Now I know it is possible to choose $N^2$ linearly independent PSD Hermitian matrices, which thus span the real vector space. Via Gram-Schmidt we can turn this into $N^2$ orthogonal Hermitian matrices. But Gram-Schmidt requires taking differences, and in general the difference of two PSD Hermitian matrices need not again be PSD.

So a priori there does not seem to be any guarantee that all of the resulting $N^2$ orthogonal Hermitian matrices will still be PSD. Maybe it's always the case that at most $M < N^2$ remain PSD, so an orthogonal and PSD basis is impossible?

Question: What is the maximal number of orthogonal ($trace(A^\dagger B) = 0$) PSD Hermitian matrices?

Is it $N^2$? Or is it e.g. $N$?

(We can construct an orthogonal basis of PSD Hermitian matrices if and only if this number is $N^2$.)

Motivation: I am not sure, but if the maximal number is less than $N^2$ I think it might be related to the claims made e.g. here and here that the "information dimension" of a quantum system is $N$ while the vector space dimension of the state space is $N^2$. In particular, the definition of "perfectly distinguishable states" seems to require (at least in the quantum case) matrices which are both PSD and orthogonal to each other w.r.t. some real-bilinear form. Because it should be possible to go from any bilinear form to the "standard" one via an invertible transformation, it would seem the maximal number of perfectly distinguishable states should equal the maximal number of orthogonal PSD matrices. Maybe.

Related questions:

EDIT 2: This other question on Math.SE actually might be equivalent? Show that if $\sum_{j=1}^m E_j=I$ and $E_j \geq 0$ then the dual basis cannot be positive semi-definite. Anyway the answers to both are concordant

Update after Answer - Related questions (simultaneous diagonalization):

This Arxiv preprint says (cf. part (ii) of Lemma 2) that the book

R. A. Horn and C. R. Johnson. Matrix analysis. Cambridge University Press, Cambridge, 1985

gives a proof of the equivalence of pairwise commuting and simultaneous diagonizability. (EDIT: it is Theorem 1.3.21 in the 2nd edition, 2013.)

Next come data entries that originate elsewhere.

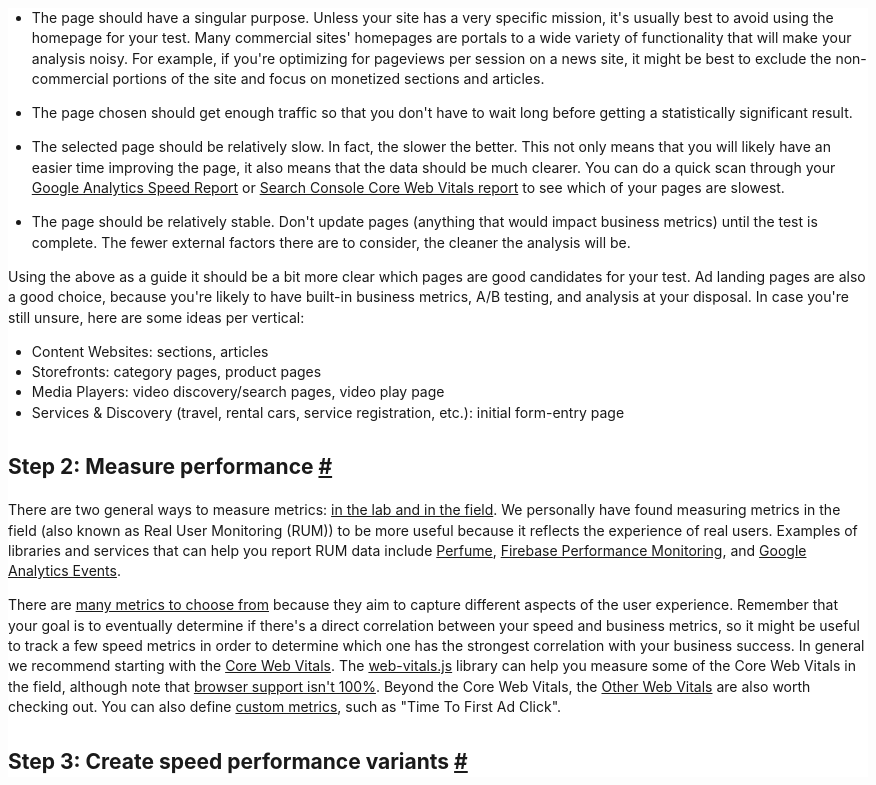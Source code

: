 -   The page should have a singular purpose. Unless your site has a very specific mission, it's usually best to avoid using the homepage for your test. Many commercial sites' homepages are portals to a wide variety of functionality that will make your analysis noisy. For example, if you're optimizing for pageviews per session on a news site, it might be best to exclude the non-commercial portions of the site and focus on monetized sections and articles.

-   The page chosen should get enough traffic so that you don't have to wait long before getting a statistically significant result.

-   The selected page should be relatively slow. In fact, the slower the better. This not only means that you will likely have an easier time improving the page, it also means that the data should be much clearer. You can do a quick scan through your [Google Analytics Speed Report](https://support.google.com/analytics/answer/1205784) or [Search Console Core Web Vitals report](https://support.google.com/webmasters/answer/9205520) to see which of your pages are slowest.

-   The page should be relatively stable. Don't update pages (anything that would impact business metrics) until the test is complete. The fewer external factors there are to consider, the cleaner the analysis will be.

Using the above as a guide it should be a bit more clear which pages are good candidates for your test. Ad landing pages are also a good choice, because you're likely to have built-in business metrics, A/B testing, and analysis at your disposal. In case you're still unsure, here are some ideas per vertical:

-   Content Websites: sections, articles
-   Storefronts: category pages, product pages
-   Media Players: video discovery/search pages, video play page
-   Services & Discovery (travel, rental cars, service registration, etc.): initial form-entry page

Step 2: Measure performance <a href="#step-2:-measure-performance" class="w-headline-link">#</a>
------------------------------------------------------------------------------------------------

There are two general ways to measure metrics: [in the lab and in the field](/user-centric-performance-metrics/#how-metrics-are-measured). We personally have found measuring metrics in the field (also known as Real User Monitoring (RUM)) to be more useful because it reflects the experience of real users. Examples of libraries and services that can help you report RUM data include [Perfume](https://zizzamia.github.io/perfume/), [Firebase Performance Monitoring](https://firebase.google.com/docs/perf-mon), and [Google Analytics Events](https://developers.google.com/analytics/devguides/collection/analyticsjs/events).

There are [many metrics to choose from](/user-centric-performance-metrics/) because they aim to capture different aspects of the user experience. Remember that your goal is to eventually determine if there's a direct correlation between your speed and business metrics, so it might be useful to track a few speed metrics in order to determine which one has the strongest correlation with your business success. In general we recommend starting with the [Core Web Vitals](/vitals/#core-web-vitals). The [web-vitals.js](https://github.com/GoogleChrome/web-vitals) library can help you measure some of the Core Web Vitals in the field, although note that [browser support isn't 100%](https://github.com/GoogleChrome/web-vitals#browser-support). Beyond the Core Web Vitals, the [Other Web Vitals](/vitals/#other-web-vitals) are also worth checking out. You can also define [custom metrics](/user-centric-performance-metrics/#custom-metrics), such as "Time To First Ad Click".

Step 3: Create speed performance variants <a href="#step-3:-create-speed-performance-variants" class="w-headline-link">#</a>
----------------------------------------------------------------------------------------------------------------------------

Apparently the argument about being perfectly distinguishable being equivalent to orthogonality with respect to some bilinear form is actually correct, the key term apparently being "biorthogonal":

Cf. also

This preprint (by same authors of one of the preprints above, also published in Physical Review A behind paywall) says:

" In quantum theory a set of distinguishable states {ρi}ni=1 is a set of density [PSD] matrices with orthogonal support. An example of discriminating test for this set is the collection of orthogonal projectors {Pi }ni=1 , where Pi is the projector on the support of ρi for all i<n, while Pn =I− n−1Pi. Clearly, i=1 the maximum number of distinguishable states available for a certain system is the dimension d of the corresponding Hilbert space. In this case, the distinguishable states are rank-one projectors on an orthonormal basis, and the corresponding discriminating test is the projective measurement on the same basis."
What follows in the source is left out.